* **Data extract**
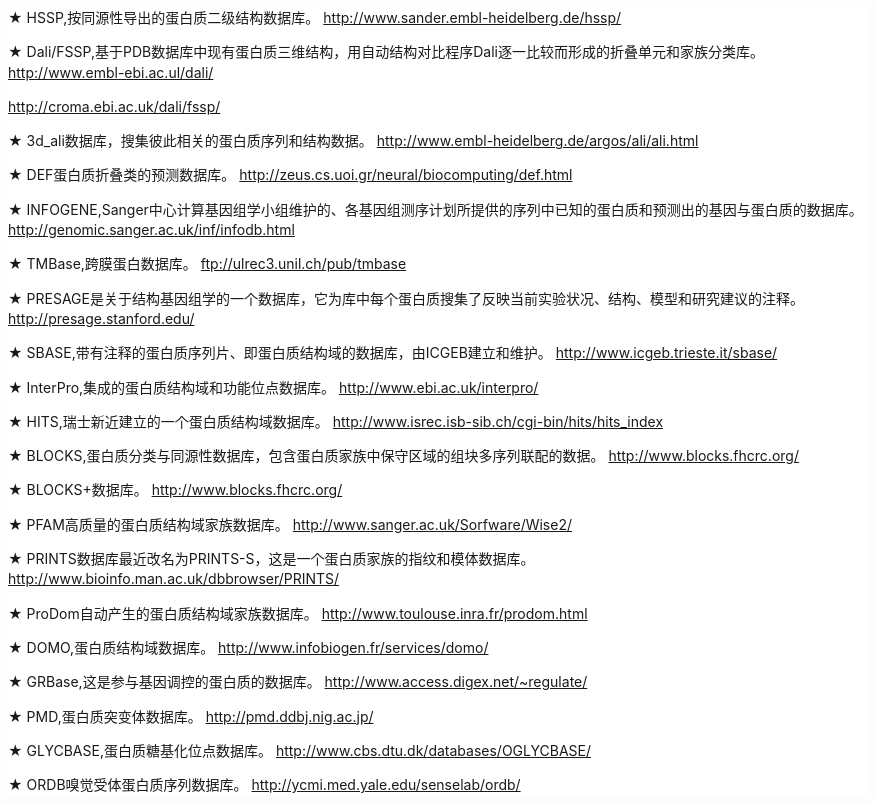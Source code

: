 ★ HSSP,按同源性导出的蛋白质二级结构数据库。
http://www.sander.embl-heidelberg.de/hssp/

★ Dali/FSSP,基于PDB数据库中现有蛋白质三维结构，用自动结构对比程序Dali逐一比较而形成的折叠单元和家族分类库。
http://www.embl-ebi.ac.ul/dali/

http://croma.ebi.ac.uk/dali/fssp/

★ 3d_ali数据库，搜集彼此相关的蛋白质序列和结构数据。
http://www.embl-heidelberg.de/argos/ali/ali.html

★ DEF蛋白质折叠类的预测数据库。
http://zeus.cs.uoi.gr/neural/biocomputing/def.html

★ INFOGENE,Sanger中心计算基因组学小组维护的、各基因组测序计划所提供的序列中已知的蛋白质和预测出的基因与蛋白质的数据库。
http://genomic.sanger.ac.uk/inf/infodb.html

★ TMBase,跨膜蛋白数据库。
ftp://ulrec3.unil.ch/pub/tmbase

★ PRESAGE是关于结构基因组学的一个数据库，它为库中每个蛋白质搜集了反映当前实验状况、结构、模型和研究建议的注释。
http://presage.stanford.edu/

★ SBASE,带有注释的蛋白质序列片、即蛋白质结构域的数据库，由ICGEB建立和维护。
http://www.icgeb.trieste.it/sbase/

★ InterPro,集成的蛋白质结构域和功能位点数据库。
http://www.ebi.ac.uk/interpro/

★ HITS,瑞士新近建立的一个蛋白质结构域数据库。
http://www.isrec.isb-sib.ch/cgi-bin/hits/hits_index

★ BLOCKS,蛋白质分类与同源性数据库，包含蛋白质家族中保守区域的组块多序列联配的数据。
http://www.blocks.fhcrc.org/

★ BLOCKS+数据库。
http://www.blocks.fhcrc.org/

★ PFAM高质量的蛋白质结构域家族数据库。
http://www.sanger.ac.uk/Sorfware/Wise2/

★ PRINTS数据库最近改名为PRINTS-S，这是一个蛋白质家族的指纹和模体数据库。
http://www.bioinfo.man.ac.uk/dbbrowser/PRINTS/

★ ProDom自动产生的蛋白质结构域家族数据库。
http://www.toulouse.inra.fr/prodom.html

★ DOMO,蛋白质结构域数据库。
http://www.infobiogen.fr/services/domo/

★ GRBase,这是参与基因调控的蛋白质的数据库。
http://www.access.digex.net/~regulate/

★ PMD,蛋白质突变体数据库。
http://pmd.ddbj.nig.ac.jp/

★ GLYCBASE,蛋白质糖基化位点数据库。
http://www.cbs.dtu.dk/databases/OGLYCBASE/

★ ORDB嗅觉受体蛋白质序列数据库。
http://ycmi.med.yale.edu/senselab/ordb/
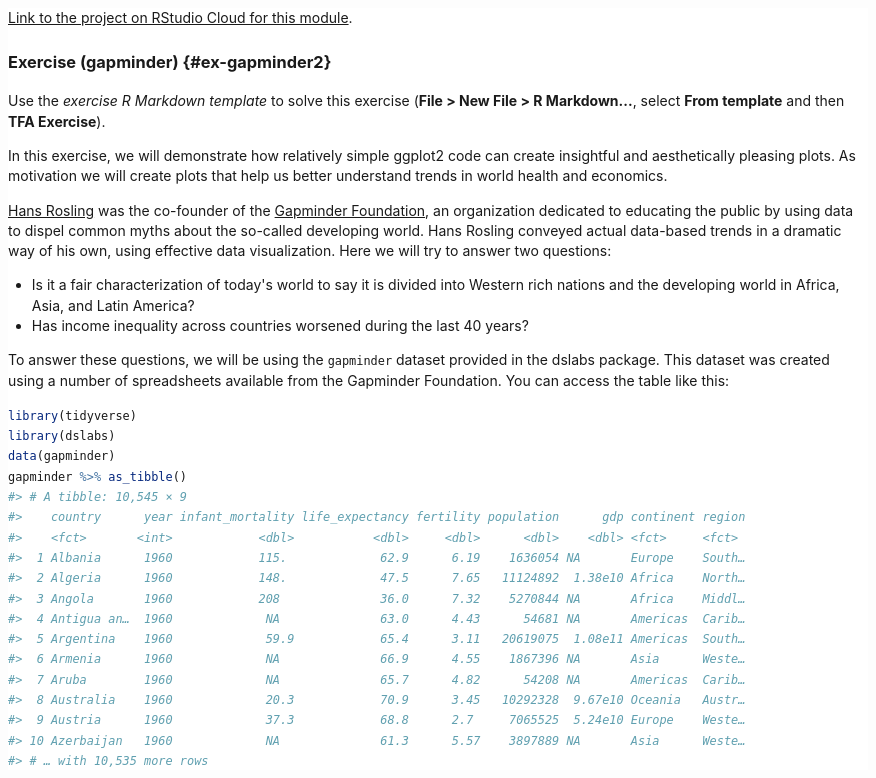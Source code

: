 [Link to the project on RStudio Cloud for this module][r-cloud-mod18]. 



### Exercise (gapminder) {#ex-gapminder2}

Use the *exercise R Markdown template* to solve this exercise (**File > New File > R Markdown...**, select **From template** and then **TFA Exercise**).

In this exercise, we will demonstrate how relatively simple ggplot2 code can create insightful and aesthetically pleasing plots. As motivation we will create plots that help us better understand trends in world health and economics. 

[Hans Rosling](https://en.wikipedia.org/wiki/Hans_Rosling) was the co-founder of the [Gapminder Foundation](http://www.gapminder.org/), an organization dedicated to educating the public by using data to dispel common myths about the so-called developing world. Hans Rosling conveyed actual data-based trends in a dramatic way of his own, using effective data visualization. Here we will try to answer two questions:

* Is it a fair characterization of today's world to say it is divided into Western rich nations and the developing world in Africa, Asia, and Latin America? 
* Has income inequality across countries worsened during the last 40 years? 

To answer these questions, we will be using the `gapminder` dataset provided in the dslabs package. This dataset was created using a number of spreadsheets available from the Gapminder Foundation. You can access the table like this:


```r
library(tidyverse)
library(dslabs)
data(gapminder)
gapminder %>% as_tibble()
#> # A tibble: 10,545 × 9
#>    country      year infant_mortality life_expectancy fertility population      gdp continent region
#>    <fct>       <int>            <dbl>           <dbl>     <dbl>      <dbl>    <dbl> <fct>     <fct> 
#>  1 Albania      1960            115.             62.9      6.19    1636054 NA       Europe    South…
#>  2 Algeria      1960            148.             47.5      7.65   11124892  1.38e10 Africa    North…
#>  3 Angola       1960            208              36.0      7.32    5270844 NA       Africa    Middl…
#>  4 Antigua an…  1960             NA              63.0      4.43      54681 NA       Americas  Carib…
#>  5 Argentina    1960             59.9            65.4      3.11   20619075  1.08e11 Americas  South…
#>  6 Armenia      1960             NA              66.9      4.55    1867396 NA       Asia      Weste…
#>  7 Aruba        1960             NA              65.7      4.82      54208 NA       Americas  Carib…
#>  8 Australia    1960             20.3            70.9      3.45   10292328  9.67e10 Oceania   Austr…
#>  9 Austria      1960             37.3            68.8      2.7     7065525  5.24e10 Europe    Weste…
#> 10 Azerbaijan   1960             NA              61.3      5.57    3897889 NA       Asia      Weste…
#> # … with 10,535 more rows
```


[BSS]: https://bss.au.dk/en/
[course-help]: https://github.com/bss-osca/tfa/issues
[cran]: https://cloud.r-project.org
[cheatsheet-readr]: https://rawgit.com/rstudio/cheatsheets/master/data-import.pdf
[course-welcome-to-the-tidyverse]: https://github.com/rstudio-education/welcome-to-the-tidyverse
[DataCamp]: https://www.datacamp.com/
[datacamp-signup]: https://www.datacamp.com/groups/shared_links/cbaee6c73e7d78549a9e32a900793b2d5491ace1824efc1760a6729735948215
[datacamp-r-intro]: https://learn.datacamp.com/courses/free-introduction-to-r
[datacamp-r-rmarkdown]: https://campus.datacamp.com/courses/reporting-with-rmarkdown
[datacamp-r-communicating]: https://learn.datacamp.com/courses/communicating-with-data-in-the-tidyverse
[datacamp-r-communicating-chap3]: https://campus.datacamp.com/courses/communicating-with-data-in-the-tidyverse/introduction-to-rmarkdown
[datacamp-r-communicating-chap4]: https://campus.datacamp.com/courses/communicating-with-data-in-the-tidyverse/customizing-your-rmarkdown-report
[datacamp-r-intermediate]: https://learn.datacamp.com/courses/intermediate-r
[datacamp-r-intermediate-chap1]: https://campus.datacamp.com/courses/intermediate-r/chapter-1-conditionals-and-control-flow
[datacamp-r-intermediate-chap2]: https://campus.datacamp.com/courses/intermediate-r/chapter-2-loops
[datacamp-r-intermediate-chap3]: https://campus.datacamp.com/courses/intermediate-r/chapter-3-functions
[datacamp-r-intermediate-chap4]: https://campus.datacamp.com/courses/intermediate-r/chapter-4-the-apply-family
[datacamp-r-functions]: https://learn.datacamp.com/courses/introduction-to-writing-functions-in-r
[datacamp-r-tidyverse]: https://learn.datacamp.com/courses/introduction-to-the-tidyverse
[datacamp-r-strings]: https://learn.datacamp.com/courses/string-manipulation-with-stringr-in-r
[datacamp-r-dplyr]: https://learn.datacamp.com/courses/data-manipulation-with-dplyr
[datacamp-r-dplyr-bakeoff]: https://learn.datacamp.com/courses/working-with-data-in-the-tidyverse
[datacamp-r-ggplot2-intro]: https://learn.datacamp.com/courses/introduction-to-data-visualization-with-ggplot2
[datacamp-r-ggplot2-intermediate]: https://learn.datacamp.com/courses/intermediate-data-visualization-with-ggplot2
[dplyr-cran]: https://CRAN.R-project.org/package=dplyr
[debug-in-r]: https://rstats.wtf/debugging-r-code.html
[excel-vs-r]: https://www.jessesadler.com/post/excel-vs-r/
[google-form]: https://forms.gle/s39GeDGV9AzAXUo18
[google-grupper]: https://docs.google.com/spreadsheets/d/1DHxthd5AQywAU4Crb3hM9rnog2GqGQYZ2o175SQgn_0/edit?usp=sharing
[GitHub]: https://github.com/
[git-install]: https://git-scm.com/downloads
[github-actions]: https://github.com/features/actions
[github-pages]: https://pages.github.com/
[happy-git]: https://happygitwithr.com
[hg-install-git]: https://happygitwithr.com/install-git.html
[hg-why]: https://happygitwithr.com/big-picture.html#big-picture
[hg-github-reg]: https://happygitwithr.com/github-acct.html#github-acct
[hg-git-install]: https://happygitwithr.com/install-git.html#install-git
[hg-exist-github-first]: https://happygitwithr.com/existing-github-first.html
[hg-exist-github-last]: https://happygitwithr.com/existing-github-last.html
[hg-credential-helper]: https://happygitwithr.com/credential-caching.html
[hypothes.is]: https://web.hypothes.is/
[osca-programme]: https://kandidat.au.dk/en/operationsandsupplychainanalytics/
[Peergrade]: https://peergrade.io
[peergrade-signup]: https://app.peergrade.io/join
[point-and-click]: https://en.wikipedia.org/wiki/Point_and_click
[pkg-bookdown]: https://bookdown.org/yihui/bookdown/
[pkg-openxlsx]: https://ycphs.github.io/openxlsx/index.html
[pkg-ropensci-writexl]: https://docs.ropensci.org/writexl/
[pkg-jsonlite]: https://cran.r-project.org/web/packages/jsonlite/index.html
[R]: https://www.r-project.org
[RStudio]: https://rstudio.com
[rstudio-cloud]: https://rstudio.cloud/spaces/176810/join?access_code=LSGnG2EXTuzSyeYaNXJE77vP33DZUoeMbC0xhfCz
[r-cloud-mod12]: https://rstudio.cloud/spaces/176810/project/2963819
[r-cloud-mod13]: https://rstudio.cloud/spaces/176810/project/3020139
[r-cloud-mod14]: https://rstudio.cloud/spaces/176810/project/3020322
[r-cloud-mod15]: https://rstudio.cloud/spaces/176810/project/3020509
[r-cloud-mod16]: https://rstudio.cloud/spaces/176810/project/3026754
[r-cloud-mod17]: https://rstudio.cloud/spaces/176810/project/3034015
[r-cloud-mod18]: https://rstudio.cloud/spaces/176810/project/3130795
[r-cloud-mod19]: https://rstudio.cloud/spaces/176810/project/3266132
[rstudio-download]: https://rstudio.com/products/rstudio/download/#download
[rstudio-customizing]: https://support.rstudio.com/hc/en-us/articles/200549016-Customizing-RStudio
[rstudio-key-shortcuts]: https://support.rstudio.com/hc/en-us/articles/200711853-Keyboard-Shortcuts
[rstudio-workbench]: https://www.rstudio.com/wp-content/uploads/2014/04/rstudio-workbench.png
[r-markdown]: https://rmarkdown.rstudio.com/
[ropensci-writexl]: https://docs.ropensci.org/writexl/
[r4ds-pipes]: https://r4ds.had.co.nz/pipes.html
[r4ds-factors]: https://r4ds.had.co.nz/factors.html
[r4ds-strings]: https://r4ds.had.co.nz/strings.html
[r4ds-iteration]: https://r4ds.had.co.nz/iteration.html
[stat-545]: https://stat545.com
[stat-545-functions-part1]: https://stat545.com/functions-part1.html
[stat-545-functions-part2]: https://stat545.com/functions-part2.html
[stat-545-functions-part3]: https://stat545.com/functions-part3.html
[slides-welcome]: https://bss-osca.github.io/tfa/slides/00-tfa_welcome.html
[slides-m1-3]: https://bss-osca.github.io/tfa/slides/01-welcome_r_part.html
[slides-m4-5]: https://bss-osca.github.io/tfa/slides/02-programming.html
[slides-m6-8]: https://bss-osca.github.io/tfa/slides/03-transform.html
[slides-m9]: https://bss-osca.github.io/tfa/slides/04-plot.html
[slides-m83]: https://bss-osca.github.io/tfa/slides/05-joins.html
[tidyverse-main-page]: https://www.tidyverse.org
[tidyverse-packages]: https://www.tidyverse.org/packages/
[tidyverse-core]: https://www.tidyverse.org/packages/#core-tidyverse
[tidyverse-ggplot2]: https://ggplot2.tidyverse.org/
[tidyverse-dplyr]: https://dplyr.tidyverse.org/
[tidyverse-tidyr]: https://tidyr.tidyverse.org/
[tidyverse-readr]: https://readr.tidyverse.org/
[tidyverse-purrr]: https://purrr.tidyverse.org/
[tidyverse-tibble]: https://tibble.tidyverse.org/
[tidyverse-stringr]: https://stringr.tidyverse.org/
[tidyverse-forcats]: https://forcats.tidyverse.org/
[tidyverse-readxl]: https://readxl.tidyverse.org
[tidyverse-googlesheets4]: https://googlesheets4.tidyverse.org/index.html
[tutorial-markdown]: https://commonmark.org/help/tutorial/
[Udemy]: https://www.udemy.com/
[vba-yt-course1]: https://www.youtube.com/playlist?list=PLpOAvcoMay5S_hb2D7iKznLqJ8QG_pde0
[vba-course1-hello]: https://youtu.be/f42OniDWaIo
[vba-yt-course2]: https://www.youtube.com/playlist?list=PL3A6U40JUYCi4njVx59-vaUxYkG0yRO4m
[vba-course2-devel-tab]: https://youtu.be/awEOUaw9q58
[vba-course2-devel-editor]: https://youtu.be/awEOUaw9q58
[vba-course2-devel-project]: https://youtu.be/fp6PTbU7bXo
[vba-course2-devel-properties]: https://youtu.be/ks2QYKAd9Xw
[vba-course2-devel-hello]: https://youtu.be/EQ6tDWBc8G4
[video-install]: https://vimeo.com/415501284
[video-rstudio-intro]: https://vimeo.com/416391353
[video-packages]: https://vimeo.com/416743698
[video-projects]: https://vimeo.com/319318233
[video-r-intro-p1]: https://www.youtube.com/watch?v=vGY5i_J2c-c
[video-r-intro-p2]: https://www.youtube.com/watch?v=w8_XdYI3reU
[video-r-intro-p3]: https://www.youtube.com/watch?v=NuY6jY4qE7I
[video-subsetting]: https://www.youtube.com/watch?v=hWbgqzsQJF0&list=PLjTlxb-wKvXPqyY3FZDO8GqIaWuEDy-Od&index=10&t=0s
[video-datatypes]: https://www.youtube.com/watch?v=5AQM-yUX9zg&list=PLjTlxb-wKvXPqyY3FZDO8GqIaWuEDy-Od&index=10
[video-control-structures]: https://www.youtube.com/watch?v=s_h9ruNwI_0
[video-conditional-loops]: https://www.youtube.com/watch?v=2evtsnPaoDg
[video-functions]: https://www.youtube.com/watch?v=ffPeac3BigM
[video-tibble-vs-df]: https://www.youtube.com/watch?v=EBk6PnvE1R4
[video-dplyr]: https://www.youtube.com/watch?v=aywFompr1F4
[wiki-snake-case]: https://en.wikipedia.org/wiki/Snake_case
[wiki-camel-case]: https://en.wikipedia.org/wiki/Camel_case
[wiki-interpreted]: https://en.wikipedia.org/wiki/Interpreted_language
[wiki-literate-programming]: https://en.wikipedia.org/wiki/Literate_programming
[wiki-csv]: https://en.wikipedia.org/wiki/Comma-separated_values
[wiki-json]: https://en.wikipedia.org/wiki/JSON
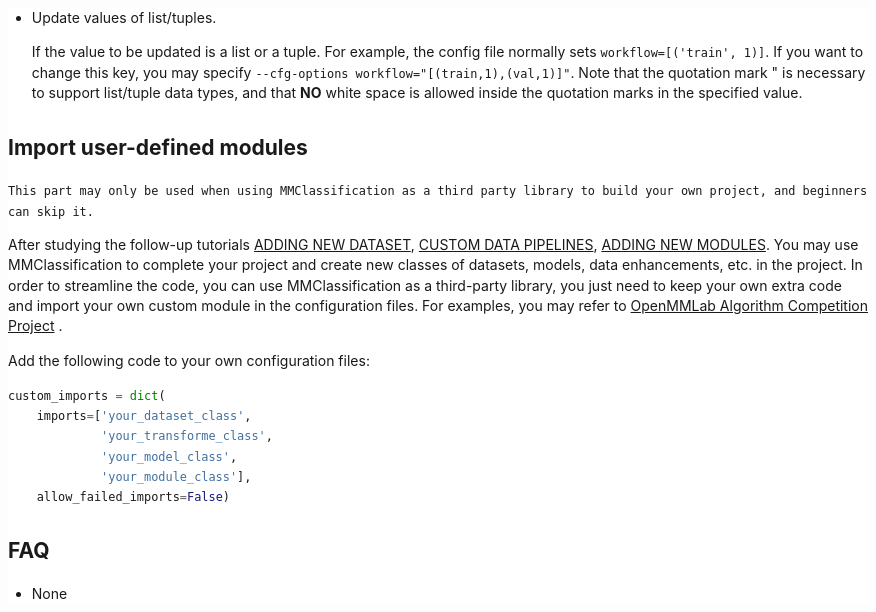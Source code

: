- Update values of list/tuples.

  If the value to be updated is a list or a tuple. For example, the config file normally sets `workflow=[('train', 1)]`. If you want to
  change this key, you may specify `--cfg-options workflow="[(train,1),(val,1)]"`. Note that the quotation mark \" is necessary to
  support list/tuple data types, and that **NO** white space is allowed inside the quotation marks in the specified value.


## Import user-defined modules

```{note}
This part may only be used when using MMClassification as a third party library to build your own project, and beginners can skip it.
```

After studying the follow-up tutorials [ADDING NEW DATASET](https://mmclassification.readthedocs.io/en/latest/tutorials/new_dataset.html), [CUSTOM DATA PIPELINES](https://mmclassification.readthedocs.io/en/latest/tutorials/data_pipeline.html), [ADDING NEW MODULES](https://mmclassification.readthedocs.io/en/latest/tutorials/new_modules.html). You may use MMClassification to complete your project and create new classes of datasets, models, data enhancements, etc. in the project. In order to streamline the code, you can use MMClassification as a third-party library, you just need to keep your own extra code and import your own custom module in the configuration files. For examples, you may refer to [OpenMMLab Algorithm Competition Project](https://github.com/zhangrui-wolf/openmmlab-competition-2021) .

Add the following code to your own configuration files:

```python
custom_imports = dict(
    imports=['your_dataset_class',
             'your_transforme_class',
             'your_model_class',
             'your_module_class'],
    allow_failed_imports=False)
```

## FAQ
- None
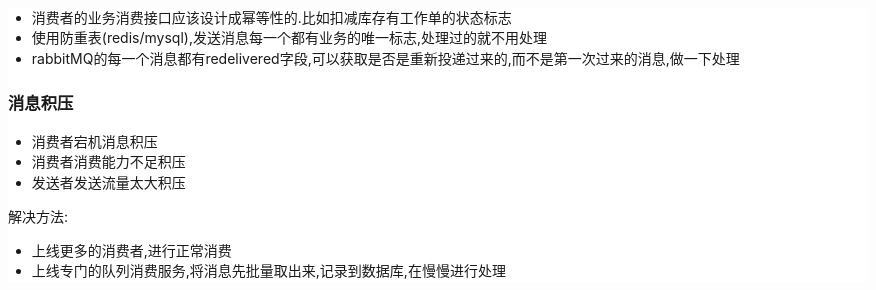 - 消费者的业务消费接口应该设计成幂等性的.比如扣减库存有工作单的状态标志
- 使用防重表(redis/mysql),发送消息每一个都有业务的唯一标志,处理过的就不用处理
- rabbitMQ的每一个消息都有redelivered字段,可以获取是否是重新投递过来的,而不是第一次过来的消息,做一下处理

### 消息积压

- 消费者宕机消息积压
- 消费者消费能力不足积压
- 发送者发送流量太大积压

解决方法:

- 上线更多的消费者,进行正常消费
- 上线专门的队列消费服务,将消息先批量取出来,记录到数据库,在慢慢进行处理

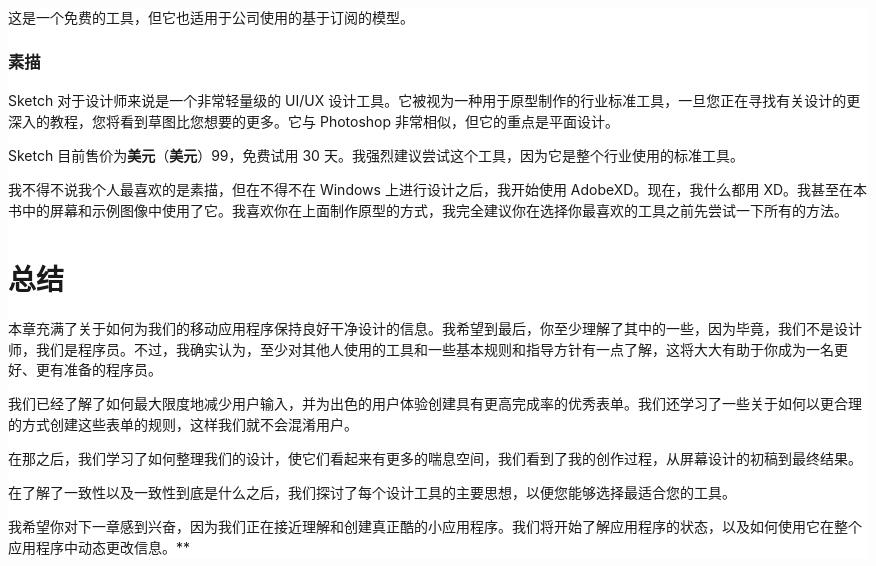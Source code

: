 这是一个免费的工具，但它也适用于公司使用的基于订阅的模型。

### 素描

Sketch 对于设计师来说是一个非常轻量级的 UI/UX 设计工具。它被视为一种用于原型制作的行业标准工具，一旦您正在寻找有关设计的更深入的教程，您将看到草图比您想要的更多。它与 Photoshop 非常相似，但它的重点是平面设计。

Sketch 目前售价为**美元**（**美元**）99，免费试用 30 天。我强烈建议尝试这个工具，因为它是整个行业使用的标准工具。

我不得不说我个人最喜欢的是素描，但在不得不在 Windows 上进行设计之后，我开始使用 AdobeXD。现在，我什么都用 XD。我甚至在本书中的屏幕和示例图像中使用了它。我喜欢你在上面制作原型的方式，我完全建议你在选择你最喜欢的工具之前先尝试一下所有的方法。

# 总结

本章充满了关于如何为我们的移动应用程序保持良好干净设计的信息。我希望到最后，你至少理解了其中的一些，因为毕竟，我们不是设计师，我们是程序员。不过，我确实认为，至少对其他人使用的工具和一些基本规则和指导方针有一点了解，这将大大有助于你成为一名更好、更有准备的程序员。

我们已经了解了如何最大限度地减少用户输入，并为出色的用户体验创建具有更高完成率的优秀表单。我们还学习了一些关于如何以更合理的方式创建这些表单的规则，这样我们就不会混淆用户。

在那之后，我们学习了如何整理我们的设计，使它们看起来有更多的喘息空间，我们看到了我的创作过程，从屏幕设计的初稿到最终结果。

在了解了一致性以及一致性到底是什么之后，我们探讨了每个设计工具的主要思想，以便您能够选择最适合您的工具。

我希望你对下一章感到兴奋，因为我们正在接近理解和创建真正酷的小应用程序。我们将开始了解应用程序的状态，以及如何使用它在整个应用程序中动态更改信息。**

* **Problem to solve**
I would like you to report every line in the listing above that contains "using".

* **Task response**
[Hans Rosling](https://en.wikipedia.org/wiki/Hans_Rosling) was the co-founder of the [Gapminder Foundation](http://www.gapminder.org/), an organization dedicated to educating the public by using data to dispel common myths about the so-called developing world. Hans Rosling conveyed actual data-based trends in a dramatic way of his own, using effective data visualization. Here we will try to answer two questions:
To answer these questions, we will be using the `gapminder` dataset provided in the dslabs package. This dataset was created using a number of spreadsheets available from the Gapminder Foundation. You can access the table like this:
This part may only be used when using MMClassification as a third party library to build your own project, and beginners can skip it.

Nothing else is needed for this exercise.